» Your instructions: Return only the lines of the listing below that run from the line with "HTTP(HyperText Transfer Protocol)는" through the line with "#### Redis 연결 실패", both ends included, exactly as written.

» Data records:
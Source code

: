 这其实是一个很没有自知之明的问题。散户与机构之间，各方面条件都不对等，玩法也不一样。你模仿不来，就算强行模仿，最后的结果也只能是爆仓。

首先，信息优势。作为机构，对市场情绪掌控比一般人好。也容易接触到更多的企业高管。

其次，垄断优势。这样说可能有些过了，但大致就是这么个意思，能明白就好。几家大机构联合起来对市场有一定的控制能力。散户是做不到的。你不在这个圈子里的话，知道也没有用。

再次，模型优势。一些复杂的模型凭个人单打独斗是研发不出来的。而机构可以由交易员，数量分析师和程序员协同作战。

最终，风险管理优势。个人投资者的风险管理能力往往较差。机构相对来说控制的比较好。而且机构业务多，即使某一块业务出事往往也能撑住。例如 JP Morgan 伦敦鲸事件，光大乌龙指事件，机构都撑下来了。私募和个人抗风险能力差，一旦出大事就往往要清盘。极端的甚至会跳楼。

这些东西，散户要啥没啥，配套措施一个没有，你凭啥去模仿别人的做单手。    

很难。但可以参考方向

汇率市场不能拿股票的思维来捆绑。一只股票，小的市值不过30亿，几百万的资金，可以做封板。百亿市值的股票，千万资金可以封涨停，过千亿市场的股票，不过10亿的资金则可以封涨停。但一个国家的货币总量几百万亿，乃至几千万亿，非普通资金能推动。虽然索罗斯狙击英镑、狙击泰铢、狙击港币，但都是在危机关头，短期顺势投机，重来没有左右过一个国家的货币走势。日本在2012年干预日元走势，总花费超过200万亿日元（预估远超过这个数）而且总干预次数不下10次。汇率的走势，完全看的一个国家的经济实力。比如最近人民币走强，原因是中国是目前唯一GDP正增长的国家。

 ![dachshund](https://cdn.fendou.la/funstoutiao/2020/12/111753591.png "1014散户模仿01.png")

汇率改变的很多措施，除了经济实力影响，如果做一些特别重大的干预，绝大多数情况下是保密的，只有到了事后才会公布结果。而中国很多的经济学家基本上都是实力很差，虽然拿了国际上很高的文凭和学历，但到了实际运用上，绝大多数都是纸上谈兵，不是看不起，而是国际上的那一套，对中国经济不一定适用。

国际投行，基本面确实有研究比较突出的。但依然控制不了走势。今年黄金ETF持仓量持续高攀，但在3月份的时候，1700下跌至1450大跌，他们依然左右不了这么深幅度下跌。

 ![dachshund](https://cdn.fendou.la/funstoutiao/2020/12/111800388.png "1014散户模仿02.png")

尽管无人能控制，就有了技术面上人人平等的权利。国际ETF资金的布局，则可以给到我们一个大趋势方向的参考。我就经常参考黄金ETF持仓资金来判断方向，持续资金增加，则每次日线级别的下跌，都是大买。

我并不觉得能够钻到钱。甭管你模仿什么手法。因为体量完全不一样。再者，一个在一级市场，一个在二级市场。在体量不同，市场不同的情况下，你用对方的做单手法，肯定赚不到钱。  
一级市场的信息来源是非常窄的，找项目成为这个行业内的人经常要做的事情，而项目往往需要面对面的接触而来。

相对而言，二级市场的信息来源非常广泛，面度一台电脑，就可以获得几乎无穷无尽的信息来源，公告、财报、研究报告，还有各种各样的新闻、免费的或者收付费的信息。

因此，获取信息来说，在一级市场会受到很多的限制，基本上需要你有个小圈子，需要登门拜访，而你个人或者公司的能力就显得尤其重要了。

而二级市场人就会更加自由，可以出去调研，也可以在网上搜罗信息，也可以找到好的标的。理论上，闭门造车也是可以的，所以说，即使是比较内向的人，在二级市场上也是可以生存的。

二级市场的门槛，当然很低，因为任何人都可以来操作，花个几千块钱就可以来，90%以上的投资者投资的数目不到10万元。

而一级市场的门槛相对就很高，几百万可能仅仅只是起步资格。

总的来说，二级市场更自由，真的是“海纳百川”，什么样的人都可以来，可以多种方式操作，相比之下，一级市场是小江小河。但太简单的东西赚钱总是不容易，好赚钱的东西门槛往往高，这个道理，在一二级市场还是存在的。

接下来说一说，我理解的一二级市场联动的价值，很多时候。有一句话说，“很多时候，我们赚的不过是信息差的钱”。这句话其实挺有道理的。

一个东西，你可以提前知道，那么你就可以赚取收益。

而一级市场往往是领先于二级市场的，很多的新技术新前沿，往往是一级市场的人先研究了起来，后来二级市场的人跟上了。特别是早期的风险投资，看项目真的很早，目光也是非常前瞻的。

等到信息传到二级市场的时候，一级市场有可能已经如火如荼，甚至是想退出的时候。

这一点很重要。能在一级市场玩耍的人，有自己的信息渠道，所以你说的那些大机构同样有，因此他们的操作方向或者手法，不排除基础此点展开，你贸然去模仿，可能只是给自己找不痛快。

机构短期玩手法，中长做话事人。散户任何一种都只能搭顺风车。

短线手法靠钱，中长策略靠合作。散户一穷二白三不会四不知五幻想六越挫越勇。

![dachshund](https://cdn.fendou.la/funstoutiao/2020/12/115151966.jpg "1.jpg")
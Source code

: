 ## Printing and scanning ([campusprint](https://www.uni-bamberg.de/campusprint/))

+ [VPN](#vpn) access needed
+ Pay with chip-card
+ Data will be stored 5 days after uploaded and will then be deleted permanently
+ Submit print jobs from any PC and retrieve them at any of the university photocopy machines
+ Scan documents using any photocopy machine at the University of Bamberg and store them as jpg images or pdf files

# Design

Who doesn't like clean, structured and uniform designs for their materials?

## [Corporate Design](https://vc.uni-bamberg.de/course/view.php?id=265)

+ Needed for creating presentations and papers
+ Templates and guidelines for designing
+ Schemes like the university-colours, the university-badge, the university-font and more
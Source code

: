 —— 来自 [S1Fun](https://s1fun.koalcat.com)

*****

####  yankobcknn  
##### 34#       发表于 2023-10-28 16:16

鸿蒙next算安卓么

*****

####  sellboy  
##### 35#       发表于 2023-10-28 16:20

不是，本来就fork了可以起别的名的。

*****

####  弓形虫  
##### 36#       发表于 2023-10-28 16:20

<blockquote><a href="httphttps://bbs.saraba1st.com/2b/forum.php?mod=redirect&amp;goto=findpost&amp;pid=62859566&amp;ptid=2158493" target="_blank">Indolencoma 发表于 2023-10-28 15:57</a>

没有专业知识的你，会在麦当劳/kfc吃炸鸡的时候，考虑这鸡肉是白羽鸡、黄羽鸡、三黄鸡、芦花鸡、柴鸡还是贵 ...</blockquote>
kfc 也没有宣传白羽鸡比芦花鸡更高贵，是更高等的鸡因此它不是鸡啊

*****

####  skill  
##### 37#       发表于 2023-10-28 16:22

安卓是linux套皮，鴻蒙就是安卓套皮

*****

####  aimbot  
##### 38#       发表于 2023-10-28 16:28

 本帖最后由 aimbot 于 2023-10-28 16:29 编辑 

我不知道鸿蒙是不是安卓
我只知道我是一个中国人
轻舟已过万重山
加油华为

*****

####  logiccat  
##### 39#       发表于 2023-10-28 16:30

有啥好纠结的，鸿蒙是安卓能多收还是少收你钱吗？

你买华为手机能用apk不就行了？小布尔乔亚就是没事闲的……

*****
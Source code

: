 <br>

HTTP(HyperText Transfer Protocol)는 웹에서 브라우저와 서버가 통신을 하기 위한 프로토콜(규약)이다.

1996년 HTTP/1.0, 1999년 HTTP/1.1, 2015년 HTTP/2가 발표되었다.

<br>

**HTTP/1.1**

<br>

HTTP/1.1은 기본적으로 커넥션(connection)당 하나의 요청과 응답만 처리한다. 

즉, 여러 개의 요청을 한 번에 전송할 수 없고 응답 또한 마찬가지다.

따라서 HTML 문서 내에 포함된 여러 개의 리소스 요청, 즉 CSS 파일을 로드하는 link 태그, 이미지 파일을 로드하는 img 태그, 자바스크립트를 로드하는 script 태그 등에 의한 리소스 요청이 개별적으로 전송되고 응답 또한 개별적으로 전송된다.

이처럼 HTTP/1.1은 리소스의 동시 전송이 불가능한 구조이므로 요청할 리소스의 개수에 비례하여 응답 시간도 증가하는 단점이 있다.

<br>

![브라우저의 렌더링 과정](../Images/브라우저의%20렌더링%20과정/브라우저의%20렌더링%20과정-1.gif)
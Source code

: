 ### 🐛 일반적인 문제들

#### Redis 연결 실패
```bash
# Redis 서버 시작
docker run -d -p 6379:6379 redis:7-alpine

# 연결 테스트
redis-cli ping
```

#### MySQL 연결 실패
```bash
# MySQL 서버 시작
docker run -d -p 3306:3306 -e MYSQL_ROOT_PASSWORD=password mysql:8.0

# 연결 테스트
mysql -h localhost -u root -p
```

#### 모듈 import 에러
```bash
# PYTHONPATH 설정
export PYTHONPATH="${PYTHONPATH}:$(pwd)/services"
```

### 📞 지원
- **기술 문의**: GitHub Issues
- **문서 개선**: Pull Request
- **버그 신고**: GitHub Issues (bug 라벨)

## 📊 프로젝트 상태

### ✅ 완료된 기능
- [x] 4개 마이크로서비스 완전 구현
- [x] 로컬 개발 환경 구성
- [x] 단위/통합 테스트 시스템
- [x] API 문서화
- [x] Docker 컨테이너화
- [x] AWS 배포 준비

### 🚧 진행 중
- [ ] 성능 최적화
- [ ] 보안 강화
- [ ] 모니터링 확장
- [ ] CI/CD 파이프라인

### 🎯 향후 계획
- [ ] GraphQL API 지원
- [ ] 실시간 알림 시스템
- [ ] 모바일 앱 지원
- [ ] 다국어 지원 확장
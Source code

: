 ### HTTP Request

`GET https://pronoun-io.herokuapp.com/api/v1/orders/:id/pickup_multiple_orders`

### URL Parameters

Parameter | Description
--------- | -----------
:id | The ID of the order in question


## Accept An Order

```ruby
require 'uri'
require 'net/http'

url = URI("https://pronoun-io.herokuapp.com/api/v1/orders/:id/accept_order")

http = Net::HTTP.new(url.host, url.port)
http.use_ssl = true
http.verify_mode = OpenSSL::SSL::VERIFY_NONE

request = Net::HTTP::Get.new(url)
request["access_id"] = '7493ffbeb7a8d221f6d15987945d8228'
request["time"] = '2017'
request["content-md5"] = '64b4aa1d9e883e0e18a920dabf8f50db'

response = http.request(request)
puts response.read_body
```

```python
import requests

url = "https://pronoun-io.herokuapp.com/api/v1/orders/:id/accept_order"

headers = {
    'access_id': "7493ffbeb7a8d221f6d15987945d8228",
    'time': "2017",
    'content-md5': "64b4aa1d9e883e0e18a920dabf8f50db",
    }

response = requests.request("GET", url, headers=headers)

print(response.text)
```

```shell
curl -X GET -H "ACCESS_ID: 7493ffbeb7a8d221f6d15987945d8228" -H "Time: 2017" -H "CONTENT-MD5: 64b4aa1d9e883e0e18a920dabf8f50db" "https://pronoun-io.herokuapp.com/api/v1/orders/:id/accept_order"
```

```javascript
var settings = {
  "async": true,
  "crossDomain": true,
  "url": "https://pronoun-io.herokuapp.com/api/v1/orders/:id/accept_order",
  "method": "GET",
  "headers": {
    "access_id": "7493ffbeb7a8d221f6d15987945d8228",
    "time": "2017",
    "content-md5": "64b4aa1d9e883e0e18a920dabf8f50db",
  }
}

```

» Reply:
HTTP(HyperText Transfer Protocol)는 웹에서 브라우저와 서버가 통신을 하기 위한 프로토콜(규약)이다.

1996년 HTTP/1.0, 1999년 HTTP/1.1, 2015년 HTTP/2가 발표되었다.

<br>

**HTTP/1.1**

<br>

HTTP/1.1은 기본적으로 커넥션(connection)당 하나의 요청과 응답만 처리한다. 

즉, 여러 개의 요청을 한 번에 전송할 수 없고 응답 또한 마찬가지다.

따라서 HTML 문서 내에 포함된 여러 개의 리소스 요청, 즉 CSS 파일을 로드하는 link 태그, 이미지 파일을 로드하는 img 태그, 자바스크립트를 로드하는 script 태그 등에 의한 리소스 요청이 개별적으로 전송되고 응답 또한 개별적으로 전송된다.

이처럼 HTTP/1.1은 리소스의 동시 전송이 불가능한 구조이므로 요청할 리소스의 개수에 비례하여 응답 시간도 증가하는 단점이 있다.

<br>

![브라우저의 렌더링 과정](../Images/브라우저의%20렌더링%20과정/브라우저의%20렌더링%20과정-1.gif)
Source code

: ### 🐛 일반적인 문제들

#### Redis 연결 실패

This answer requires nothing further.